Since the promise of eternal life is pushed relentlessly in this gospel, this Jesus has remained popular. 

 

But John didn’t abandon a wrathful God, and non-belief is a crime. John 3:16, “God so loved the world” is a favorite, cherished verse, but look at John 3:18, “Those who believe in him are not condemned; but those who do not believe are condemned already…”  and John 3:36, “Whoever believes in the Son has eternal life; whoever disobeys the Son will not see life, but must endure God’s wrath.” This is theology inflation typical of cult fanaticism: our way is the only way.

 

These texts result in an unrealistic view of the world. At one point John’s Jesus proclaims, “But take courage; I have conquered the world!” (16:33). Now when I read this line I think of Leonardo DiCaprio on the bow of the Titanic, yelling, “I’m the king of the world.” It is delusional theology inflation to present Jesus of Nazareth saying that he has conquered the world. As human history has unfolded, there is no evidence of that at all.

 

Let me mention also that John deleted the famous words of the Eucharist from his version of the Last Supper. Instead, in his chapter 6, following the feeding of the 5,000, we find these ghoulish words:  

 

“Very truly, I tell you, unless you eat the flesh of the Son of Man and drink his blood, you have no life in you. Those who eat my flesh and drink my blood have eternal life, and I will raise them up on the last day; for my flesh is true food and my blood is true drink. Those who eat my flesh and drink my blood abide in me, and I in them.  Just as the living Father sent me, and I live because of the Father, so whoever eats me will live because of me.” (John 6:53-57)

 

Again, there’s too much hint of Halloween here. What better example of ancient cult superstition? This is theology inflation that embraces magical thinking. Eat this, drink that, and you’ll live forever. These are magic potions. 

 

A Few Concluding Words

 

It’s no wonder that the various “quests” for the historical Jesus—pursued for decades now—have not been successful. It’s virtually impossible for scholars to identify a reliable methodology for separating fact from fiction in the gospels. What did Jesus actually do or say? There is no contemporaneous documentation to back up events and scripts reported in the gospels, written decades later.
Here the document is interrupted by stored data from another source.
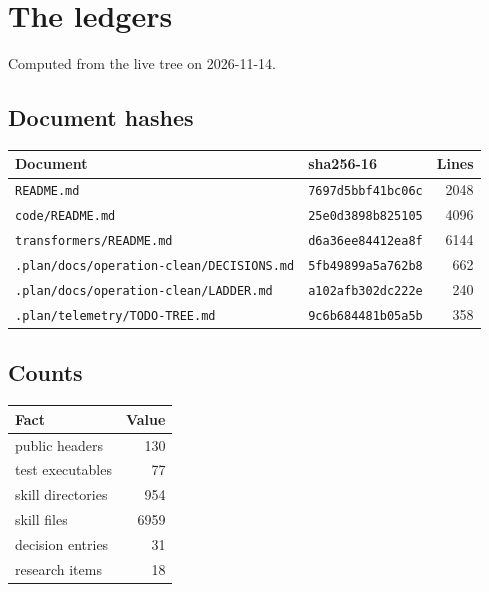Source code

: \chapter{The ledgers}

Computed from the live tree on 2026-11-14.

\section{Document hashes}
\begin{longtable}{@{}llr@{}}
\toprule
Document & sha256-16 & Lines\\
\midrule
\endhead
\texttt{README.md} & \texttt{7697d5bbf41bc06c} & 2048\\
\texttt{code/README.md} & \texttt{25e0d3898b825105} & 4096\\
\texttt{transformers/README.md} & \texttt{d6a36ee84412ea8f} & 6144\\
\texttt{.plan/docs/operation-clean/DECISIONS.md} & \texttt{5fb49899a5a762b8} & 662\\
\texttt{.plan/docs/operation-clean/LADDER.md} & \texttt{a102afb302dc222e} & 240\\
\texttt{.plan/telemetry/TODO-TREE.md} & \texttt{9c6b684481b05a5b} & 358\\
\bottomrule
\end{longtable}

\section{Counts}
\begin{tabular}{@{}lr@{}}
\toprule
Fact & Value\\
\midrule
public headers & 130\\
test executables & 77\\
skill directories & 954\\
skill files & 6959\\
decision entries & 31\\
research items & 18\\
\bottomrule
\end{tabular}

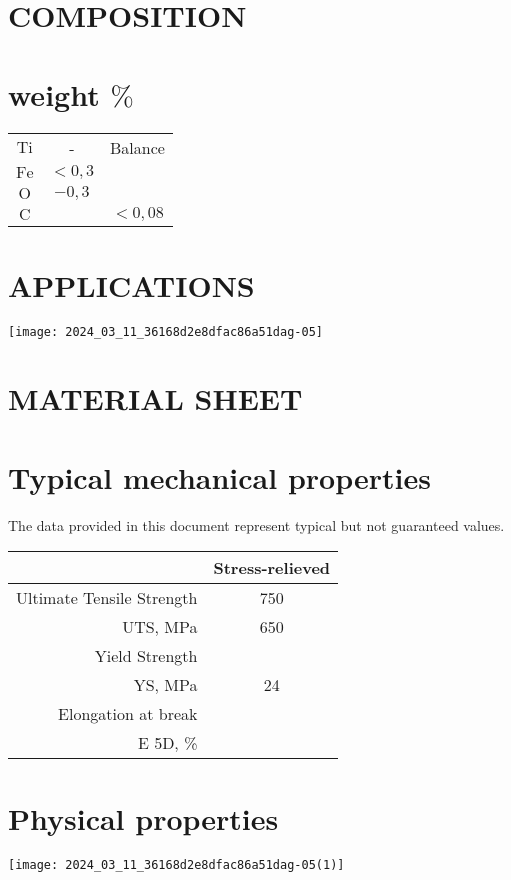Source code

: \documentclass[10pt]{article}
\begin{document}
\section*{COMPOSITION}
\section*{weight $\%$}
\begin{center}
\begin{tabular}{ccc}
$\mathrm{Ti}$ & - & Balance \\
$\mathrm{Fe}$ & $<0,3$ &  \\
$\mathrm{O}$ & $-0,3$ &  \\
$\mathrm{C}$ &  & $<0,08$ \\
\end{tabular}
\end{center}

\section*{APPLICATIONS}
\begin{center}
\texttt{[image: 2024\_03\_11\_36168d2e8dfac86a51dag-05]}
\end{center}

\section*{MATERIAL SHEET}
\section*{Typical mechanical properties}
The data provided in this document represent typical but not guaranteed values.

\begin{center}
\begin{tabular}{|rc|}
\hline
 & Stress-relieved \\
\hline
Ultimate Tensile Strength & 750 \\
UTS, MPa & 650 \\
\hline
Yield Strength &  \\
YS, MPa & 24 \\
\hline
Elongation at break &  \\
E 5D, \% &  \\
\hline
\end{tabular}
\end{center}

\section*{Physical properties}
\begin{center}
\texttt{[image: 2024\_03\_11\_36168d2e8dfac86a51dag-05(1)]}
\end{center}
\end{document}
Devout scholars have been inclined to pick and chose texts that suit their own theological sensibilities, hence so many different Jesuses have been advocated.  

 

Even if an artifact or document came to light proving that the Galilean peasant preacher did exist, the layers of fantasy, folklore, and magical thinking in the gospels hide him from view. But on top of the lack of data that historians rely on, theology inflation—beginning with Paul—has also played a major role in obscuring any “real Jesus” who may have existed. 

 

Hector Avalos suggested that, if we were to go verse-by-verse, 99 percent of the Bible would not be missed. If we could tag all of the texts that represent theology inflation, it might not come to 99 percent, but very little would be left that allows us to identify, reconstruct, any Jesus who may have existed. As Richard Carrier has said, “…maybe Jesus was just a total nobody, and that’s why nobody in his time mentioned him.” 

 

For sure, he has disappeared. 

 

 

David Madison was a pastor in the Methodist Church for nine years, and has a PhD in Biblical Studies from Boston University. His book, Ten Tough Problems in Christian Thought and Belief: a Minister-Turned-Atheist Shows Why You Should Ditch the Faith, was published by Tellectual Press in 2016. It was reissued in 2018 with a new Foreword by John Loftus.